> _The task_
Your copy should match the listing below word for word, with no images in it.

:::::

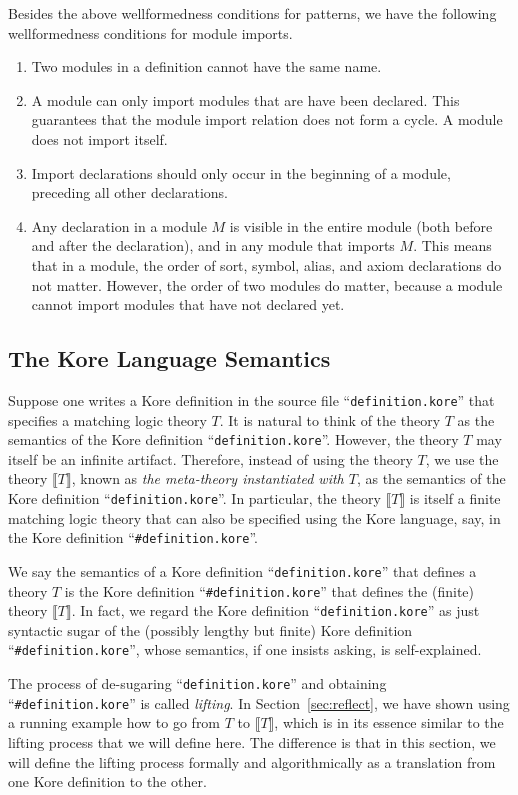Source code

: \documentclass[UTF8,11pt]{article}
\theoremstyle{plain}
\theoremstyle{definition}
\theoremstyle{remark}
\newcommand{\Bracket}[1]{\llbracket#1\rrbracket}
\begin{document}
Besides the above wellformedness conditions for patterns, we have the following 
wellformedness conditions for module imports.
\begin{enumerate} \itemsep0em
\item Two modules in a definition cannot have the same name.
\item A module can only import modules that are have been declared. This 
guarantees that the module import relation does not form a cycle. A module does 
not import itself.
\item Import declarations should only occur in the beginning of a module, 
preceding all other declarations.
\item Any declaration in a module $M$ is visible in the entire module (both 
before and after the declaration), and in any module that imports $M$. This 
means that in a module, the order of sort, symbol, alias, and axiom 
declarations do not matter. However, the order of two modules do matter, 
because a module cannot import modules that have not declared yet.
\end{enumerate}


\subsection{The Kore Language Semantics}
\label{sec:kore-semantics}
Suppose one writes a Kore definition in the source file 
``\verb|definition.kore|''
that specifies a matching logic theory $T$.
It is natural to think of the theory $T$ as the semantics of the Kore 
definition ``\verb|definition.kore|''.
However, the theory $T$ may itself be an infinite artifact.
Therefore, instead of using the theory $T$, we use the theory $\Bracket{T}$, 
known as \emph{the meta-theory instantiated with $T$},
as the semantics of the Kore definition 
``\verb|definition.kore|''.
In particular, the theory $\Bracket{T}$ is itself a finite matching logic 
theory that can also be specified using the Kore language, say, in the Kore 
definition
``\verb|#definition.kore|''.

We say the semantics of a Kore definition ``\verb|definition.kore|'' that 
defines a theory $T$ is the Kore definition ``\verb|#definition.kore|'' that 
defines the (finite) theory $\Bracket{T}$.
In fact, we regard the Kore definition ``\verb|definition.kore|'' as just 
syntactic sugar of the (possibly lengthy but finite) Kore definition 
``\verb|#definition.kore|'', whose semantics, if one insists asking, is 
self-explained.

The process of de-sugaring ``\verb|definition.kore|'' and obtaining 
``\verb|#definition.kore|'' is called \emph{lifting}.
In Section~\ref{sec:reflect}, we have shown using a running example how to go 
from $T$ to $\Bracket{T}$, which is in its essence similar to the lifting 
process that we will define here.
The difference is that in this section, we will define the lifting process 
formally and algorithmically as a translation from one Kore definition to the 
other.
\end{document}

:::::

> _Response area_
Source code

: \documentclass[UTF8,11pt]{article}
\theoremstyle{plain}
\theoremstyle{definition}
\theoremstyle{remark}
\newcommand{\Bracket}[1]{\llbracket#1\rrbracket}
\begin{document}
Besides the above wellformedness conditions for patterns, we have the following 
wellformedness conditions for module imports.
\begin{enumerate} \itemsep0em
\item Two modules in a definition cannot have the same name.
\item A module can only import modules that are have been declared. This 
guarantees that the module import relation does not form a cycle. A module does 
not import itself.
\item Import declarations should only occur in the beginning of a module, 
preceding all other declarations.
\item Any declaration in a module $M$ is visible in the entire module (both 
before and after the declaration), and in any module that imports $M$. This 
means that in a module, the order of sort, symbol, alias, and axiom 
declarations do not matter. However, the order of two modules do matter, 
because a module cannot import modules that have not declared yet.
\end{enumerate}


\subsection{The Kore Language Semantics}
\label{sec:kore-semantics}
Suppose one writes a Kore definition in the source file 
``\verb|definition.kore|''
that specifies a matching logic theory $T$.
It is natural to think of the theory $T$ as the semantics of the Kore 
definition ``\verb|definition.kore|''.
However, the theory $T$ may itself be an infinite artifact.
Therefore, instead of using the theory $T$, we use the theory $\Bracket{T}$, 
known as \emph{the meta-theory instantiated with $T$},
as the semantics of the Kore definition 
``\verb|definition.kore|''.
In particular, the theory $\Bracket{T}$ is itself a finite matching logic 
theory that can also be specified using the Kore language, say, in the Kore 
definition
``\verb|#definition.kore|''.

We say the semantics of a Kore definition ``\verb|definition.kore|'' that 
defines a theory $T$ is the Kore definition ``\verb|#definition.kore|'' that 
defines the (finite) theory $\Bracket{T}$.
In fact, we regard the Kore definition ``\verb|definition.kore|'' as just 
syntactic sugar of the (possibly lengthy but finite) Kore definition 
``\verb|#definition.kore|'', whose semantics, if one insists asking, is 
self-explained.

The process of de-sugaring ``\verb|definition.kore|'' and obtaining 
``\verb|#definition.kore|'' is called \emph{lifting}.
In Section~\ref{sec:reflect}, we have shown using a running example how to go 
from $T$ to $\Bracket{T}$, which is in its essence similar to the lifting 
process that we will define here.
The difference is that in this section, we will define the lifting process 
formally and algorithmically as a translation from one Kore definition to the 
other.
\end{document}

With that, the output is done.